Ce fut en 1740 que l'Académie des sciences de Montpellier décrocha une subvention pour que, enfin, un observatoire soit installé en ville. Toutefois, les six cents livres accordés n'était pas une somme immense, même si elle devrait se renouveler régulièrement, pendant quelques ans : il fallait donc trouver un moyen de dépenser le moins de sous possible.
Et comme si souvent, les Montpelliérains surent se débrouiller. Mais ne nous précipitons pas - reculons un peu dans l'histoire. Le 12e siècle, comme nous le savons, était loin d'être calme à Montpellier. La ville et sa situation près de la Méditerranée furent convoitées, et la guerre y régnait souvent. Ce fut à ce moment que les pères de Montpellier prirent une décision qui, au cours des siècles, se devraient avérer utile - et qui, en ce qui concerne la tour de Babote, resta utile jusqu'à nos jours : il firent entourer la ville d'un mur dont les différentes parties furent liées par 25 tours.

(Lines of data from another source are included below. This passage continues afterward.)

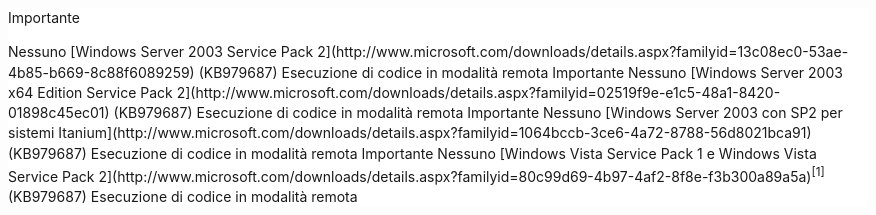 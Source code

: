 Importante
</td>
<td style="border:1px solid black;">
Nessuno
</td>
</tr>
<tr>
<td style="border:1px solid black;">
[Windows Server 2003 Service Pack 2](http://www.microsoft.com/downloads/details.aspx?familyid=13c08ec0-53ae-4b85-b669-8c88f6089259)  
(KB979687)
</td>
<td style="border:1px solid black;">
Esecuzione di codice in modalità remota
</td>
<td style="border:1px solid black;">
Importante
</td>
<td style="border:1px solid black;">
Nessuno
</td>
</tr>
<tr class="alternateRow">
<td style="border:1px solid black;">
[Windows Server 2003 x64 Edition Service Pack 2](http://www.microsoft.com/downloads/details.aspx?familyid=02519f9e-e1c5-48a1-8420-01898c45ec01)  
(KB979687)
</td>
<td style="border:1px solid black;">
Esecuzione di codice in modalità remota
</td>
<td style="border:1px solid black;">
Importante
</td>
<td style="border:1px solid black;">
Nessuno
</td>
</tr>
<tr>
<td style="border:1px solid black;">
[Windows Server 2003 con SP2 per sistemi Itanium](http://www.microsoft.com/downloads/details.aspx?familyid=1064bccb-3ce6-4a72-8788-56d8021bca91)  
(KB979687)
</td>
<td style="border:1px solid black;">
Esecuzione di codice in modalità remota
</td>
<td style="border:1px solid black;">
Importante
</td>
<td style="border:1px solid black;">
Nessuno
</td>
</tr>
<tr class="alternateRow">
<td style="border:1px solid black;">
[Windows Vista Service Pack 1 e Windows Vista Service Pack 2](http://www.microsoft.com/downloads/details.aspx?familyid=80c99d69-4b97-4af2-8f8e-f3b300a89a5a)<sup>[1]</sup>
(KB979687)
</td>
<td style="border:1px solid black;">
Esecuzione di codice in modalità remota
</td>
<td style="border:1px solid black;">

Presque toutes ces tours furent victime des agissements qui ébranlèrent Montpellier au cours des siècles : juste deux sur 25 restèrent debout - la tour des Pins et, justement, la tour de Babote.
Retournons alors au 18e siècle. Elle était là, cette tour, à moitié en ruine, et personne ne s'en servit. Et ce fut, justement, une tour dont les astronomes avaient besoin. Il est vrai qu'elle ne mesurait que quelque quinze mètres de hauteur. Mais la subvention fut suffisante pour y ajouter un étage et rapidement, on en fit une véritable tour d'observation. Ainsi, en 1745, l'Académie des sciences put se mettre au travail. Douze ans plus tard, elle fut rejointe par la Société royale des sciences, et le monde scientifique, comme si souvent, se tourna vers Montpellier.
Mais à qui Montpellier doit-il cet intérêt coûteux pour l'astronomie ? Ne devrait-on pas dire que, dans ce 18e siècle agité, les gens auraient eu autre chose à faire que regarder le ciel ?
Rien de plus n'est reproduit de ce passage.